For the first time in years we will have the opportunity to demonstrate our drug platform, with fewer obstacles from government. The drug, second generation EbolaCide. It took an emergency due to a fast spreading, evolving, life-threatening virus to make it possible.

In a few days ahead we will be testing second generation EbolaCide at the USAMRIID BSL-4 facilities.

1) Proving superior efficacy against Ebola will mean success, we get peer reviewed and the news get splashed arround the world. Remember this, we are NOT using two doses but one dose, 5cc's (5ml). We aim to prove efficacy with very low toxicity.

2) Proving superior efficacy against Ebola will mean success, and we quickly move to combine effective EbolaCide candidates into one drug (development) and synthesize the needed quantities for clinical trials.

3) Proving superior efficacy against Ebola will mean success, it means we move on to Clinical Trials to prove low-toxicity and efficacy in humans. And how long is that going to take, a few weeks? Remember this, Dr. Brantley (Samaritans Purse) was feeling better after 48 hours of taking ZMapp, good enough to get back up on his feet. With second generation EbolaCide we aim to search and destroy the Ebola virus in a human subject, in the trillions, in a matter of hours, and with no side effects, restore health.

It took life threatening Ebola to provide an opportunity, and this small biotech company, NanoViricides, Inc. is taking the opportunity, the challenge, to prove second generation EbolaCide and its drug platform.

The following sets us appart from other biotech companies:

"...we are a company...with the ability to rapidly create drugs, and when I say rapidly create drugs I'm talking about weeks instead of years..." ~Dr. Eugene Seymour, CEO Nanoviricides, Inc.

"by the way, I'm sure that when you think human trials for drugs you think of hundreds of millions of dollars and years of time, well in this case because the disease only lasts a week, two weeks,...that it is possible to complete human trials in the space of a few short months...four parts to the human trials" ~ Dr. Eugene Seymour, CEO Nanoviricides, Inc.

We are days away from starting efficacy testing of second generation EbolaCide by the USAMRIID and no contrarian/doubter/naysayer will be able to claim we are just a shell, a drug making troll that just make drugs that never get tested. They will no longer be able to claim we are afraid to test nanoviricides(TM) and fail. Our small biotech company, NanoViricides, Inc. has succedded in 6,000 animals with no side effects, we aim to succeed with humans and we will, IMHO!

=============================================

Government's influence in business --- the bottom line,...

The Bottom Line

Governments may be the most terrifying figures in the financial world.
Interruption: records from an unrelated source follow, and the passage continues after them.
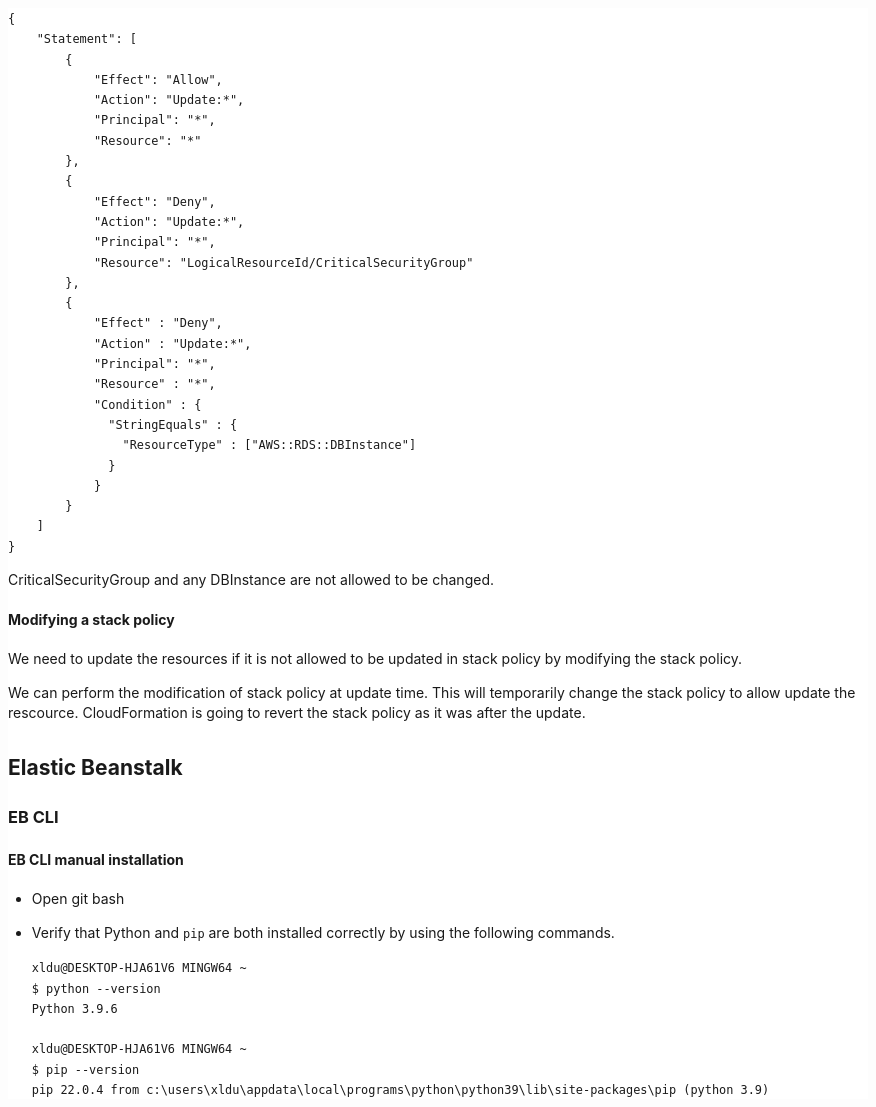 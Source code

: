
 ```
{
    "Statement": [
        {
            "Effect": "Allow",
            "Action": "Update:*",
            "Principal": "*",
            "Resource": "*"
        },
        {
            "Effect": "Deny",
            "Action": "Update:*",
            "Principal": "*",
            "Resource": "LogicalResourceId/CriticalSecurityGroup"
        },
        {
            "Effect" : "Deny",
            "Action" : "Update:*",
            "Principal": "*",
            "Resource" : "*",
            "Condition" : {
              "StringEquals" : {
                "ResourceType" : ["AWS::RDS::DBInstance"]
              }
            }
        }
    ]
}
```

CriticalSecurityGroup and any DBInstance are not allowed to be changed. 

#### Modifying a stack policy

We need to update the resources if it is not allowed to be updated in stack policy by modifying the stack policy. 

We can perform the modification of stack policy at update time. This will temporarily change the stack policy to allow update the rescource. CloudFormation is going to revert the stack policy as it was after the update. 

## Elastic Beanstalk

### EB CLI

#### EB CLI manual installation

* Open git bash

* Verify that Python and `pip` are both installed correctly by using the following commands.

  ```
  xldu@DESKTOP-HJA61V6 MINGW64 ~
  $ python --version
  Python 3.9.6
  
  xldu@DESKTOP-HJA61V6 MINGW64 ~
  $ pip --version
  pip 22.0.4 from c:\users\xldu\appdata\local\programs\python\python39\lib\site-packages\pip (python 3.9)
  ```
With a single regulation, subsidy or switch of the printing press, they can send shockwaves around the world and destroy companies and whole industries. For this reason, Fisher, Price and many other famous investors considered legislative risk as a huge factor when evaluating stocks. A great investment can turn out to be not that great when the government it operates under is taken into consideration.

http://www.investopedia.com/articles/economics/11/how-governments-influence-markets.asp

Everyone wants the items they buy to be safe to use or consume. Prof. Howard Baetjer of Towson University explains that when products undergo third-party certification processes to determine their safety, market forces are able to optimize the amount of testing conducted and consumers can use the information provided by certification firms to make their own decisions. It is difficult to say how much testing is enough: another test can always be run on a product, but at some point the benefit of the extra testing outweighs the costs. In a free-market system, competition among certification firms allows the market to work as it should and prevents both under- and over-testing of products. Conversely, when the government holds the monopoly on safety standards, products are likely to be over-tested, delaying their entry into the market and making them more expensive. Sometimes the costs of such delays cannot be quantified; lives can be lost while life-saving medicines are held up in safety-testing processes.